> [THE TASK]
Emit a verbatim copy of the lines running from the line with "Pull requests are" through the end of the material below.

> [DATA FOR THIS EXERCISE]
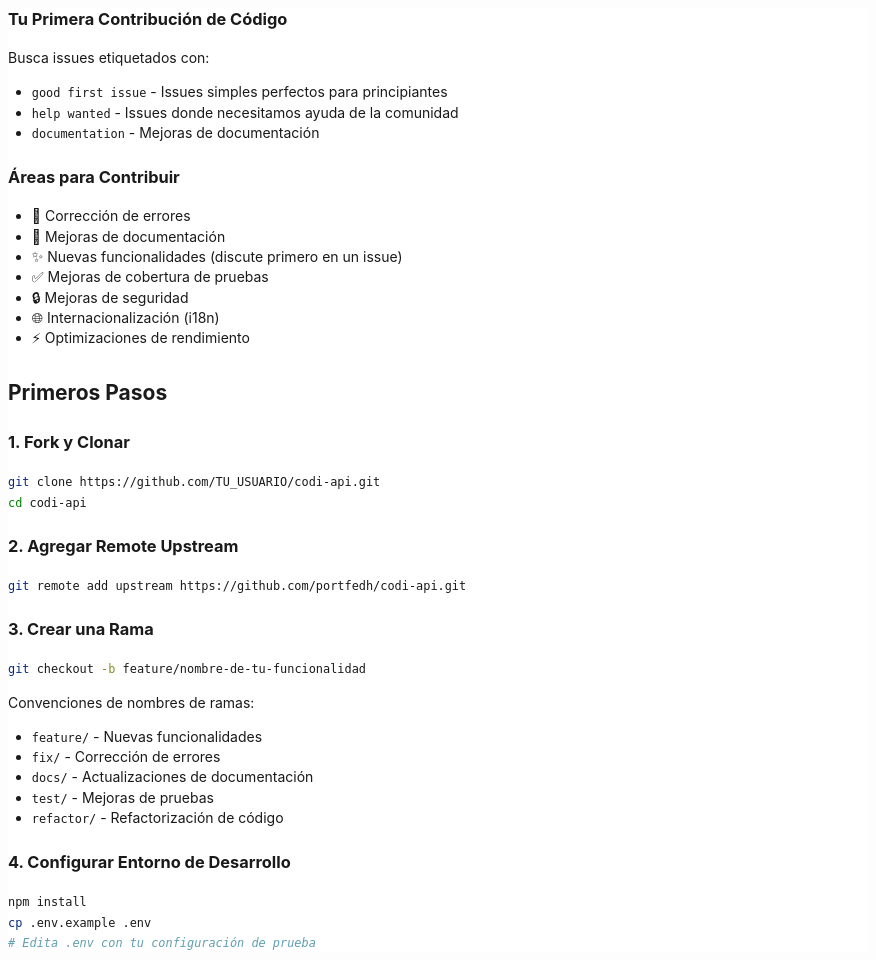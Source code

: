 ### Tu Primera Contribución de Código

Busca issues etiquetados con:

- `good first issue` - Issues simples perfectos para principiantes
- `help wanted` - Issues donde necesitamos ayuda de la comunidad
- `documentation` - Mejoras de documentación

### Áreas para Contribuir

- 🐛 Corrección de errores
- 📝 Mejoras de documentación
- ✨ Nuevas funcionalidades (discute primero en un issue)
- ✅ Mejoras de cobertura de pruebas
- 🔒 Mejoras de seguridad
- 🌐 Internacionalización (i18n)
- ⚡ Optimizaciones de rendimiento

## Primeros Pasos

### 1. Fork y Clonar

```bash
git clone https://github.com/TU_USUARIO/codi-api.git
cd codi-api
```

### 2. Agregar Remote Upstream

```bash
git remote add upstream https://github.com/portfedh/codi-api.git
```

### 3. Crear una Rama

```bash
git checkout -b feature/nombre-de-tu-funcionalidad
```

Convenciones de nombres de ramas:

- `feature/` - Nuevas funcionalidades
- `fix/` - Corrección de errores
- `docs/` - Actualizaciones de documentación
- `test/` - Mejoras de pruebas
- `refactor/` - Refactorización de código

### 4. Configurar Entorno de Desarrollo

```bash
npm install
cp .env.example .env
# Edita .env con tu configuración de prueba
```
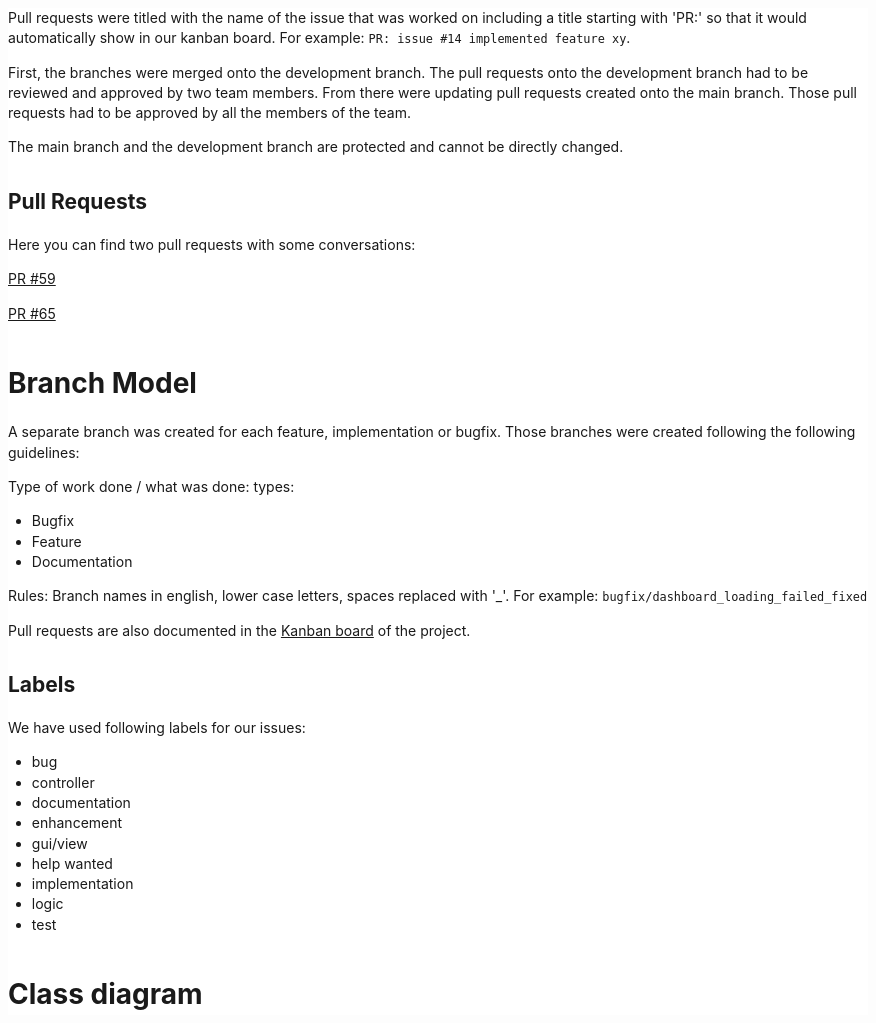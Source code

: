Pull requests were titled with the name of the issue that was worked on including a title starting with 'PR:' so that it would automatically show in our kanban board. For example: `PR: issue #14 implemented feature xy`. 

First, the branches were merged onto the development branch. The pull requests onto the development branch had to be reviewed and approved by two team members. From there were updating pull requests created onto the main branch. Those pull requests had to be approved by all the members of the team.

The main branch and the development branch are protected and cannot be directly changed.

## Pull Requests

Here you can find two pull requests with some conversations:

[PR #59](https://github.zhaw.ch/PM2-IT22taWIN-muon-pero-pasu/team03-StackOverflow-projekt2-studyflow/pull/59)

[PR #65](https://github.zhaw.ch/PM2-IT22taWIN-muon-pero-pasu/team03-StackOverflow-projekt2-studyflow/pull/65#pullrequestreview-43600)

# Branch Model

A separate branch was created for each feature, implementation or bugfix. Those branches were created following the following guidelines:

Type of work done / what was done:
types:
- Bugfix
- Feature
- Documentation

Rules: Branch names in english, lower case letters, spaces replaced with '_'. For example: `bugfix/dashboard_loading_failed_fixed`

Pull requests are also documented in the [Kanban board](https://github.zhaw.ch/PM2-IT22taWIN-muon-pero-pasu/team03-StackOverflow-projekt2-studyflow/projects/1) of the project.

## Labels

We have used following labels for our issues:

* bug
* controller
* documentation
* enhancement
* gui/view
* help wanted
* implementation
* logic
* test

# Class diagram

> [RESULT OF THE TASK]
Pull requests are also documented in the [Kanban board](https://github.zhaw.ch/PM2-IT22taWIN-muon-pero-pasu/team03-StackOverflow-projekt2-studyflow/projects/1) of the project.

## Labels

We have used following labels for our issues:

* bug
* controller
* documentation
* enhancement
* gui/view
* help wanted
* implementation
* logic
* test

# Class diagram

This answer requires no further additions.